The 2013 ACE, however, is being held in a new location, planned in the “City of Bridges” and situated a stone’s throw from Titusville, home of the 1859 Drake discovery well and the birthplace of the U.S. oil industry.

Few likely had the foresight that Pittsburgh would someday host an ACE, and I certainly did not envision a relocation back to my northeastern U.S. roots while working for a major energy company!

However, in these times of rampant resurgence in onshore plays, one should perhaps expect the unexpected. I am proud to say Pittsburgh has been my adopted home for the past two years, and the Eastern Section will be hosting its first ACE in nearly 30 years.

In the years since Range Resources’ Renz #1 discovery well in the Marcellus Shale, Pittsburgh has emerged as the “it” city as more operators develop their position in the Appalachian Basin and new plays such as the Utica/Point Pleasant have matured.

Like Pittsburgh, EMD is experiencing a wave of renewed excitement as advancing technologies unlock previously economically challenged plays, and new opportunities within EMD disciplines are becoming more attractive and feasible.

EMD is truly excited about the upcoming ACE, and we invite you to join us for our jam-packed technical program and events during the meeting. Doug Patchen, the EMD vice chair for the 2013 ACE, organized an outstanding program for EMD.

That program includes:

Seven oral sessions (Theme 1). The topics are:

  • Lower Paleozoic Unconventional Plays of the Northeast U.S.
  • Shale Plays of the Americas (Non-U.S.)
  • The Bakken Petroleum System.
  • The Eagle Ford Petroleum System.
  • Evaluation of European Shales.
  • Worldwide Unconventional Reservoirs.
  • Shale and Tight Oil Plays from Around the Globe.

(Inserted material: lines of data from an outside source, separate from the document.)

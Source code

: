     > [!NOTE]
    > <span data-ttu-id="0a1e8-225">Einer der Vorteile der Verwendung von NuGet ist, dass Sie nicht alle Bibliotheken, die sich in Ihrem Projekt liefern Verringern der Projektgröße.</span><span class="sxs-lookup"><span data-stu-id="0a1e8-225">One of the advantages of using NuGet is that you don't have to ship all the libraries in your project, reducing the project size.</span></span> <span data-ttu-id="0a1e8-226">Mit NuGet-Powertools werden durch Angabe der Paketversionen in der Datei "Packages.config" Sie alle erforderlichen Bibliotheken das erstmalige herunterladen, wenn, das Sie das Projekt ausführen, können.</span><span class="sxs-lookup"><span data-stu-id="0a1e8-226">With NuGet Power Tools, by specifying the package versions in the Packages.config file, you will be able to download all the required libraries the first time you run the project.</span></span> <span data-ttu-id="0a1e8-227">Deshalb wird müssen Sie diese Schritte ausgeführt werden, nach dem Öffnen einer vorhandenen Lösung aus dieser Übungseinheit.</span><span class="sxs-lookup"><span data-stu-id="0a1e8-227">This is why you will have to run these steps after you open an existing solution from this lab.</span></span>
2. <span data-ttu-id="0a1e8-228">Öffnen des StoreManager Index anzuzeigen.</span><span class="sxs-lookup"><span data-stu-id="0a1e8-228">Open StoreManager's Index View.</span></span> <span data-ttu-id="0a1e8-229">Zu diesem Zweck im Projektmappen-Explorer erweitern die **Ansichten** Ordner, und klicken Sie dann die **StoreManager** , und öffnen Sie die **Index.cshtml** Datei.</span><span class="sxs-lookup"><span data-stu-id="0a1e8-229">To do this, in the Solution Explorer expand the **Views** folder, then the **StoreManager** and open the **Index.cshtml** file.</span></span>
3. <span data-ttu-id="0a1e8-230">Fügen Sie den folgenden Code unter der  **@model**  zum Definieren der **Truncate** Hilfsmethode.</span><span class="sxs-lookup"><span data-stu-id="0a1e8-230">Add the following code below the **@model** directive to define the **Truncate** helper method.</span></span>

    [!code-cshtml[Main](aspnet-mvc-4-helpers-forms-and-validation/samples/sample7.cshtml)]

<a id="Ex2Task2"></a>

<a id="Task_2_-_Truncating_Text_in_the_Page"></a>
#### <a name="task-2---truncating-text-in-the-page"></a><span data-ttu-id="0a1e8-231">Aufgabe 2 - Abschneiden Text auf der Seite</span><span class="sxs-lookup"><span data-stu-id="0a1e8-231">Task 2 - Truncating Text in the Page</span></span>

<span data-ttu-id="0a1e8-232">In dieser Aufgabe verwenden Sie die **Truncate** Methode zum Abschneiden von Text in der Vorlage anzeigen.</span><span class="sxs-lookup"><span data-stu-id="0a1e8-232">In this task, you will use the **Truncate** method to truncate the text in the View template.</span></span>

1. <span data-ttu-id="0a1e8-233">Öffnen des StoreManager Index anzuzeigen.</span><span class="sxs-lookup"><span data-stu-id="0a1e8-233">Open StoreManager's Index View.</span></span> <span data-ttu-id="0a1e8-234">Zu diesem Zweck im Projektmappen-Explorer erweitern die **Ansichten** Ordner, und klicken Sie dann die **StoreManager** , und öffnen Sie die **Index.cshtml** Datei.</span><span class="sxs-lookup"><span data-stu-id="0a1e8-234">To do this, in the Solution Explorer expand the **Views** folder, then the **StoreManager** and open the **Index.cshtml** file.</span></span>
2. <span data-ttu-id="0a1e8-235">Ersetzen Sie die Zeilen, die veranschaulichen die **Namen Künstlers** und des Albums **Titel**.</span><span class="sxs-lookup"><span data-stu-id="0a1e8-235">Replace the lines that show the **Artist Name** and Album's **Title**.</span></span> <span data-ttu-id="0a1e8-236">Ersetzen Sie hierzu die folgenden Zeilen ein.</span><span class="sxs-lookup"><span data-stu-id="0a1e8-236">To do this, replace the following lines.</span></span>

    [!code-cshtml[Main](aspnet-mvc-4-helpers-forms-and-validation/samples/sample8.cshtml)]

Four poster sessions (Theme 1):

  • Resource Plays (I and II).
  • Unconventionals (I and II).

Three field trips:

  • The Marcellus Shale in south-central Pennsylvania (led by Lee Avary and John Dennison).
  • Organic-Rich Shales of New York – Core Workshop and Field Trip (Taury Smith and Jim Leone).
  • Coal Measures of Kentucky (Steve Flint).

Two short courses:

  • Black Shale Core Workshop (CoreLab).
  • Hydraulic Fracturing of Shale Reservoirs (Randy LaFollette).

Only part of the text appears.